The court, in the words of its own website, "considers the calculation of the amount to be seized incomprehensible and refers the case back to FINMA."

Between 2011 and 2015, Banca della Svizzera Italiana or BSI (now part of EFG) repeatedly broke the Swiss Anti-Money-Laundering Act, the Banking Act and corresponding ordinances. It seriously contravened supervisory provisions indirectly linked to the corruption scandal surrounding the Malaysian sovereign wealth fund 1MDB (1Malaysia Development Berhad). These transgressions occurred both in the context of BSI's responsibility to oversee its branch in Singapore and through its own transactions.

FINMA and the four serious violations

As a consequence of enforcement actions, FINMA accused BSI of four serious breaches of supervisory law: not being 'duly diligent' enough to prevent money laundering, not keeping documents when it should have done, not managing risks appropriately and not guaranteeing proper business conduct. FINMA thought that it was impossible for BSI not to have known that it was committing these faux pas. The fact that many transactions amounted to many millions of Swiss francs apiece, plus the involvement of politically exposed people or PEPs should have led it to investigate rigorously.

In its decision of 23 May 2016, FINMA guessed that BSI had generated SFr95 million in illegal profits and ordered the confiscation of this amount "to ensure the restoration of compliance with the law." The court has now found this estimate to be incomprehensible.

A compensatory arrangement between two cases

Article 35 Financial Market Supervision Act (FINMASA) authorises FINMA to estimate the extent of the assets to be confiscated if the amount cannot be ascertained or requires a disproportionate effort to be ascertained.
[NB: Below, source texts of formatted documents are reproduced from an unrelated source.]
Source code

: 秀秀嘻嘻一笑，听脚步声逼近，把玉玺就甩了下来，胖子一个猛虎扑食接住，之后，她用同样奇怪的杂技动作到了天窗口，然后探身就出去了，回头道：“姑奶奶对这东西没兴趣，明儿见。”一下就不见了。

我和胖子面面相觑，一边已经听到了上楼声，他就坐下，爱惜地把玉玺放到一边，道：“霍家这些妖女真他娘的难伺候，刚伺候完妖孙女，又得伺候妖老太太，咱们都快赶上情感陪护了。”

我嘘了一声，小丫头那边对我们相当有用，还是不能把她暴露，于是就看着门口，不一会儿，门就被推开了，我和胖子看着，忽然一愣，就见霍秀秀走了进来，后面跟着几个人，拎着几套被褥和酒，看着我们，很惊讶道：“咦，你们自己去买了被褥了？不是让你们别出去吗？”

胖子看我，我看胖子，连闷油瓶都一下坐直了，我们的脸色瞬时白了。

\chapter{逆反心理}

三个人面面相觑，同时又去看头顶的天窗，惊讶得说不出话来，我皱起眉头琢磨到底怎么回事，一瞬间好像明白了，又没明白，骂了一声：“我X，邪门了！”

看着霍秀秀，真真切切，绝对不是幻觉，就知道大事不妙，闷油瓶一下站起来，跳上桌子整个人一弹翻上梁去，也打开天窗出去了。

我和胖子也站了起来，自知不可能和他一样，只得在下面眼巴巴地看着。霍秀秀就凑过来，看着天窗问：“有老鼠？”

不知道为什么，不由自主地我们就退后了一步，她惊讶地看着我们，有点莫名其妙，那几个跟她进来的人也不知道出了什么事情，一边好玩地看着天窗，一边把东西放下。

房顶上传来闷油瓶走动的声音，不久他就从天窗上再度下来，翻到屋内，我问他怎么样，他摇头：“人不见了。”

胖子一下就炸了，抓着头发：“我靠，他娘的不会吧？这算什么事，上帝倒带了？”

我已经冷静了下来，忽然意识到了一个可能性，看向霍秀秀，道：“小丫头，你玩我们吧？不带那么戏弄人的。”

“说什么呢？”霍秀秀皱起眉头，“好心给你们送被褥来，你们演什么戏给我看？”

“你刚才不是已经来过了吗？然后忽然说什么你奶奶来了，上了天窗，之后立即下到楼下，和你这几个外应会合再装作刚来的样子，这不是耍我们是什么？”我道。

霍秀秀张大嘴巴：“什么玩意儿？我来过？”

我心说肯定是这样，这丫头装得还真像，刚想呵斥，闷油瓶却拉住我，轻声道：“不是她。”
The court has written in its judgment: "According to the practice, the impossibility or unreasonableness of determining an exact figure can only refer to individual elements regarding profit or expense. Accordingly, the estimate must be limited to individual calculation factors.

"Furthermore, the confiscation has to correspond to the actual profit generated by the infringement. However, FINMA also justifies the amount of SFr95 million with its renouncement to implement a seizure in another corruption case involving BSI’s Brazilian customers. According to the [court] it is not clear why, instead of performing exact calculations, FINMA is making a kind of compensatory arrangement between two cases. The [court] thus partially upholds the appeal lodged by BSI and refers the decision back to FINMA."

FINMA can appeal against the judgement in the Federal Supreme Court, if it so chooses.